Sunday, February 15, 2009

Ambient Intimacy - Deva's Thoughts

Reading Response - Clive Thompson on Ambient Intimacy

This article outlines Facebook's rise from an idea that Zuckerberg had - to what the article deems the de facto public commons:
"Facebook became the de facto public commons — the way students found out what everyone around them was like and what he or she was doing."
Noticing that Facebook required too much browsing to keep updated on friends status Zuckerberg introduced the news feed which at first caused panic. Users were afraid that Facebook would become the big brother of the internet - Zuckerberg was suprised and added a privacy function but suspected that quickly people would realize they liked the news feed feature. And he was correct - after the initial response people found that they enjoyed using the omnipresent info at their fingerprints.
They had felt
""ambient awareness." It is, they say, very much like being physically near someone and picking up on his mood through the little things he does — body language, sighs, stray comments — out of the corner of your eye."
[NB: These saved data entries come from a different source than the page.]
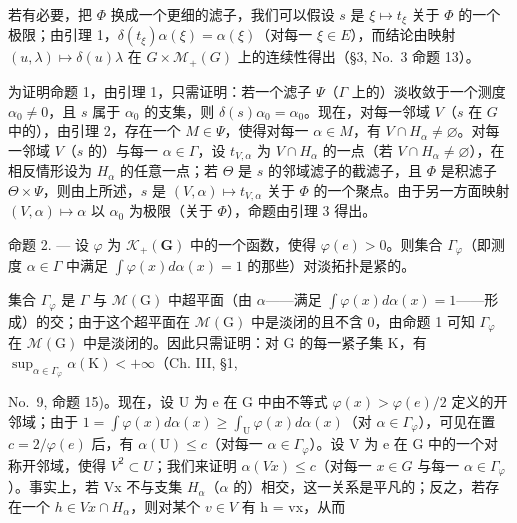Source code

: 若有必要，把 \(\Phi\) 换成一个更细的滤子，我们可以假设 \(s\) 是 \(\xi \mapsto t_{\xi}\) 关于 \(\Phi\) 的一个极限；由引理 1，\(\delta(t_{\xi})\alpha(\xi) = \alpha(\xi)\)（对每一 \(\xi \in E\)），而结论由映射 \((u,\lambda) \mapsto \delta(u)\lambda\) 在 \(G \times \mathcal{M}_{+}(G)\) 上的连续性得出（§3, No.~3 命题 13）。

为证明命题 1，由引理 1，只需证明：若一个滤子 \(\Psi\)（\(\Gamma\) 上的）淡收敛于一个测度 \(\alpha_0 \neq 0\)，且 \(s\) 属于 \(\alpha_0\) 的支集，则 \(\delta(s)\alpha_0 = \alpha_0\)。现在，对每一邻域 \(V\)（\(s\) 在 \(G\) 中的），由引理 2，存在一个 \(M \in \Psi\)，使得对每一 \(\alpha \in M\)，有 \(V \cap H_\alpha \neq \varnothing\)。对每一邻域 \(V\)（\(s\) 的）与每一 \(\alpha \in \Gamma\)，设 \(t_{V,\alpha}\) 为 \(V \cap H_\alpha\) 的一点（若 \(V \cap H_\alpha \neq \varnothing\)），在相反情形设为 \(H_\alpha\) 的任意一点；若 \(\Theta\) 是 \(s\) 的邻域滤子的截滤子，且 \(\Phi\) 是积滤子 \(\Theta \times \Psi\)，则由上所述，\(s\) 是 \((V,\alpha) \mapsto t_{V,\alpha}\) 关于 \(\Phi\) 的一个聚点。由于另一方面映射 \((V,\alpha) \mapsto \alpha\) 以 \(\alpha_0\) 为极限（关于 \(\Phi\)），命题由引理 3 得出。

命题 2. --- 设 \(\varphi\) 为 \(\mathcal{K}_{+}(\mathbf{G})\) 中的一个函数，使得 \(\varphi(e) > 0\)。则集合 \(\Gamma_{\varphi}\)（即测度 \(\alpha \in \Gamma\) 中满足 \(\int \varphi(x) d\alpha(x) = 1\) 的那些）对淡拓扑是紧的。

集合 \(\Gamma_{\varphi}\) 是 \(\Gamma\) 与 \(\mathcal{M}(\mathrm{G})\) 中超平面（由 \(\alpha\)——满足 \(\int \varphi(x)d\alpha(x)=1\)——形成）的交；由于这个超平面在 \(\mathcal{M}(\mathrm{G})\) 中是淡闭的且不含 0，由命题 1 可知 \(\Gamma_{\varphi}\) 在 \(\mathcal{M}(\mathrm{G})\) 中是淡闭的。因此只需证明：对 G 的每一紧子集 K，有 \(\sup_{\alpha\in\Gamma_{\varphi}}\alpha(\mathrm{K})<+\infty\)（Ch. III, §1,

No.~9, 命题 15)。现在，设 U 为 e 在 G 中由不等式 \(\varphi(x) > \varphi(e)/2\) 定义的开邻域；由于 \(1 = \int \varphi(x) d\alpha(x) \geqslant \int_{\mathrm{U}} \varphi(x) d\alpha(x)\)（对 \(\alpha \in \Gamma_{\varphi}\)），可见在置 \(c = 2/\varphi(e)\) 后，有 \(\alpha(\mathrm{U}) \leqslant c\)（对每一 \(\alpha \in \Gamma_{\varphi}\)）。设 V 为 e 在 G 中的一个对称开邻域，使得 \(V^{2} \subset U\)；我们来证明 \(\alpha(Vx) \leqslant c\)（对每一 \(x \in G\) 与每一 \(\alpha \in \Gamma_{\varphi}\)）。事实上，若 Vx 不与支集 \(H_{\alpha}\)（\(\alpha\) 的）相交，这一关系是平凡的；反之，若存在一个 \(h \in Vx \cap H_{\alpha}\)，则对某个 \(v \in V\) 有 h = vx，从而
The rise of online networking is a response to social isolation that Robert Putnam identifies in Bowling Alone. As we have become increasingly isolated with the rise of industrialism - post-industrialism - with nuclear familys and laptops etc. the individual begins to see themselves as seperate from their community ---
---"This is the paradox of ambient awareness. Each little update — each individual bit of social information — is insignificant on its own, even supremely mundane. But taken together, over time, the little snippets coalesce into a surprisingly sophisticated portrait of your friends' and family members' lives, like thousands of dots making a pointillist painting."
At first sites like Twitter and Facebook seem to give an overwhelming amount of trivial information - but this information is actually connecting people. Unlike emails these small updates do not require 100% of your attention and thus you can pursue them - forming loose but important social networks. Knowing that your teacher or your 'friend' across the world is sick - you might extend yourself in a way that has became impossible without knowing this information.
Dunbar an anthropologist is famous for saying that 150 is the top number of contacts humans can have and still know who they are. But this number is increasing - sort of. The number of loose ties is increasing but your closest friends does not necessarily change. This helps people solve problems - I know this personally I needed to get to an appointment and my phone was dead as well as my car. I changed my facebook status to need a ride ASAP - within 30 seconds I was instant messaged by a former member of the debate team and given a ride to my appointment. These connections are making clear the potential of joining with social networks to get things done - while the most successful have always known this - it is becoming undeniable in the internet age. Everyone is only 6 clicks, 6 friends, 6 twitters away from you.
But not all is cheery - while increased loose networks can help solve problems it can also cause a loss of intimate relationships - due to 'parasocial' relationships. We become more involved in fictional TV Show characters or Celebrities than with people in our own lives. We get more tied into our weekly TV shows than our friends - but this is why the internet to me offers exciting possibilities that TV did not. TV was not interactive - it was harder to 'be the media' but now its all a click away - if we engage our creativity we can form networks of our own that encourage creativity and the causes we care about.
So it appears we are not entering an unknown world where we know everyone's business but instead returning to small town lifestyle - you cant hide anything - and that might not be so bad. We are going to have to start caring about people for who they truly are - who we all truly are. A little bad, A little good, A lot of human - The constant updating - CyborgDeva is tying her shoes, doing her homework, walking through a door way is what Thompson refers to as a highly philosophical questioning. I am reminded of practices taught in a book about the 1970's Shaman/Cultural Guru/Lucid Dreamer Carlos Castenada that said one practice to become awake in life - and in dreams was to write down what you thought every time you walked through a door way. This causes a sense of realizing what you are doing - not just walking through life on robotic autopilot but really wondering- what am I doing?
For all the cynics out there I strongly reccomend you read this article - it raised some important questions for me, and as the article implies - perhaps what we are realizing in the increased anonymity of the internet is not a loss of identity but a much stronger self-awareness.